● DESCRIPTION OF THE TASK:
Retype, word for word, every line from the one holding "964 Analysis Report" through the one holding "- **Skus**: 0 missing" in the entries below, both included, and only those lines.

─── DATA SHOWN ───

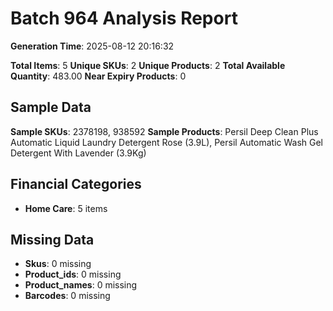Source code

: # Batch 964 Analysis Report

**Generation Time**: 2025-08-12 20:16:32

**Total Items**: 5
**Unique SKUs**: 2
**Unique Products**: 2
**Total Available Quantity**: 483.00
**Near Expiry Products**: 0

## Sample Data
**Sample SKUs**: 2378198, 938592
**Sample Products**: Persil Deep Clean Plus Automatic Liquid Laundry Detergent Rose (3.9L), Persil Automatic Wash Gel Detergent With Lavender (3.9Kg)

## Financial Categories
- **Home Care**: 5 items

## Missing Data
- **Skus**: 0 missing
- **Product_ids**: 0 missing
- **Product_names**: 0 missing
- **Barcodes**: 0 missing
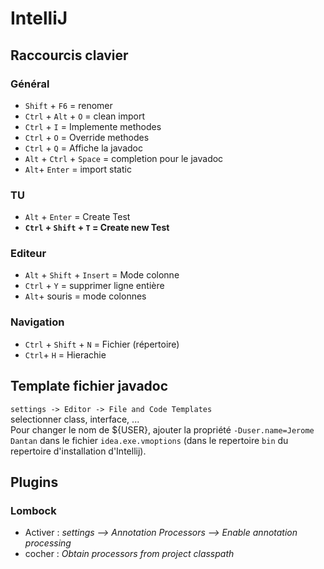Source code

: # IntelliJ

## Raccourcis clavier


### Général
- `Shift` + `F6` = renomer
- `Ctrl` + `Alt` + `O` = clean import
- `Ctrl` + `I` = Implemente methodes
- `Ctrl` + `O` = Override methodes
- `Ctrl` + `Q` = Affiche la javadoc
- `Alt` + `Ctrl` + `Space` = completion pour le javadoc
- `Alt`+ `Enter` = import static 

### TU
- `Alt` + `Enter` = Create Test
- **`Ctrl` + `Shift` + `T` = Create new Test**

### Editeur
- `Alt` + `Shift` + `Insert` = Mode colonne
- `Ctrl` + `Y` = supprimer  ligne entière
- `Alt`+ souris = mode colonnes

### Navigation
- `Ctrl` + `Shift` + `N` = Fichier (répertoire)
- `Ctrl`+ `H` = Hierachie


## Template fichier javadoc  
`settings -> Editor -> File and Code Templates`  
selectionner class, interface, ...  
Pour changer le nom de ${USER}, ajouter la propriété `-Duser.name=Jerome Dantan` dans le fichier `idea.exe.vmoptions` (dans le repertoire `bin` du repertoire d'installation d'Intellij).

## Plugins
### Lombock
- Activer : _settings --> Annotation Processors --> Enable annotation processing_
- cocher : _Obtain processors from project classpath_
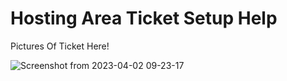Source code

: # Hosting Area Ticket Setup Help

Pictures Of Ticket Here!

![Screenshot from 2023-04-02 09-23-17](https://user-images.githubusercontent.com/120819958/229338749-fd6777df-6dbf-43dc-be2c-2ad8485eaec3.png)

───
─── DATA SHOWN ───

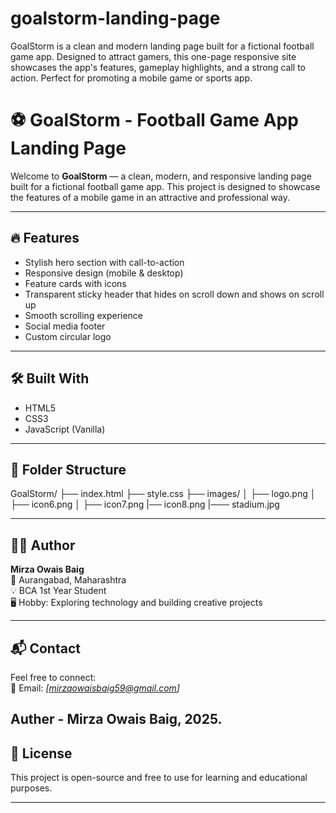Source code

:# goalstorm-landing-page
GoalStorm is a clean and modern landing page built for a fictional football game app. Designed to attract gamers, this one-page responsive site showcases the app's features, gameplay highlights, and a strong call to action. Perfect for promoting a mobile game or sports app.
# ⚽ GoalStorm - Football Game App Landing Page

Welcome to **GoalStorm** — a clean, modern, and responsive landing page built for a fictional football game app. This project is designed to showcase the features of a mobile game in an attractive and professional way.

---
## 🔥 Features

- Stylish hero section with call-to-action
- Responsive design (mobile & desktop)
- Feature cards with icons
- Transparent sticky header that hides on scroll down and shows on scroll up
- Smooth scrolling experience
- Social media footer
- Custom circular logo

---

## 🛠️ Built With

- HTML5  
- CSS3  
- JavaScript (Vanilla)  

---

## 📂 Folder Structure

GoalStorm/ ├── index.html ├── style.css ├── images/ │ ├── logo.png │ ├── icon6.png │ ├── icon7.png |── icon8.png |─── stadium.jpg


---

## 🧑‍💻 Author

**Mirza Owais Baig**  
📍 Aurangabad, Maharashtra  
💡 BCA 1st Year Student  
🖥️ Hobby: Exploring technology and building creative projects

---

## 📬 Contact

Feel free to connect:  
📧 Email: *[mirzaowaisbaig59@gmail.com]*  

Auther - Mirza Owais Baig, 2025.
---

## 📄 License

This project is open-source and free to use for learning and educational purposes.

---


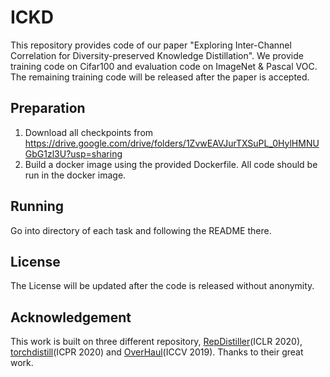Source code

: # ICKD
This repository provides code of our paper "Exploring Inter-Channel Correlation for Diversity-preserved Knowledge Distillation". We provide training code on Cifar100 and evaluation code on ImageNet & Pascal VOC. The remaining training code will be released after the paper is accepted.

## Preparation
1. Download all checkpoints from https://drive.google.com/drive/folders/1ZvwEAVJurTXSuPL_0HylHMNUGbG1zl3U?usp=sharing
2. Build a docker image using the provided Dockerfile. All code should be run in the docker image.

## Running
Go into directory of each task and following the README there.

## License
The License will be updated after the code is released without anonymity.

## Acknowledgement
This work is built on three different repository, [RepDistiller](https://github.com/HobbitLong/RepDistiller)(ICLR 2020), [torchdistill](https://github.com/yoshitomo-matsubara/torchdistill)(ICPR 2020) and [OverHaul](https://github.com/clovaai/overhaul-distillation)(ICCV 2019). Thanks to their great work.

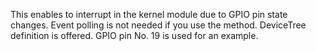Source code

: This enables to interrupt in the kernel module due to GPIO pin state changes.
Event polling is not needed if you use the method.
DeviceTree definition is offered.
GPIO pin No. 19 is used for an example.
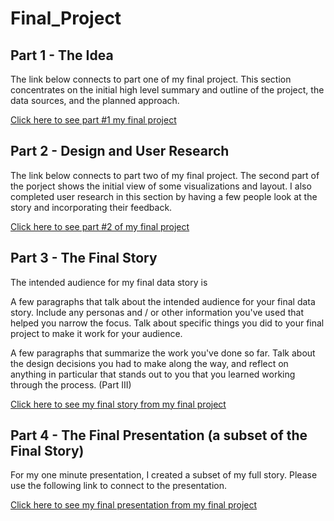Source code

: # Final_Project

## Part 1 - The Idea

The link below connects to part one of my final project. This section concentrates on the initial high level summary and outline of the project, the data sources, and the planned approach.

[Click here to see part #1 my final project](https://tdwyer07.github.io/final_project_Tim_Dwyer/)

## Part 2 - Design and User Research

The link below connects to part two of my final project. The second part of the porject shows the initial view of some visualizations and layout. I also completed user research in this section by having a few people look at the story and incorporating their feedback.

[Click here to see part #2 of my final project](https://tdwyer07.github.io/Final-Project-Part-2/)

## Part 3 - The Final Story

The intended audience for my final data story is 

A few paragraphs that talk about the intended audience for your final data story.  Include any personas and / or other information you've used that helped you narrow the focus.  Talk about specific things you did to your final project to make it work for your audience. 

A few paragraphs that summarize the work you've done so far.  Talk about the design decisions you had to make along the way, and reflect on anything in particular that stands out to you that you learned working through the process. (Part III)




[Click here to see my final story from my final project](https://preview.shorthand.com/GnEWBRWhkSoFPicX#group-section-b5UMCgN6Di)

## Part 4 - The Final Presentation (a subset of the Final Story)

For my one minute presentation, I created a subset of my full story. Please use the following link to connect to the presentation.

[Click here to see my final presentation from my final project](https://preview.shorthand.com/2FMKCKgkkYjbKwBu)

───

● SOLUTION FOR THIS EXERCISE:
: # Batch 964 Analysis Report

**Generation Time**: 2025-08-12 20:16:32

**Total Items**: 5
**Unique SKUs**: 2
**Unique Products**: 2
**Total Available Quantity**: 483.00
**Near Expiry Products**: 0

## Sample Data
**Sample SKUs**: 2378198, 938592
**Sample Products**: Persil Deep Clean Plus Automatic Liquid Laundry Detergent Rose (3.9L), Persil Automatic Wash Gel Detergent With Lavender (3.9Kg)

## Financial Categories
- **Home Care**: 5 items

## Missing Data
- **Skus**: 0 missing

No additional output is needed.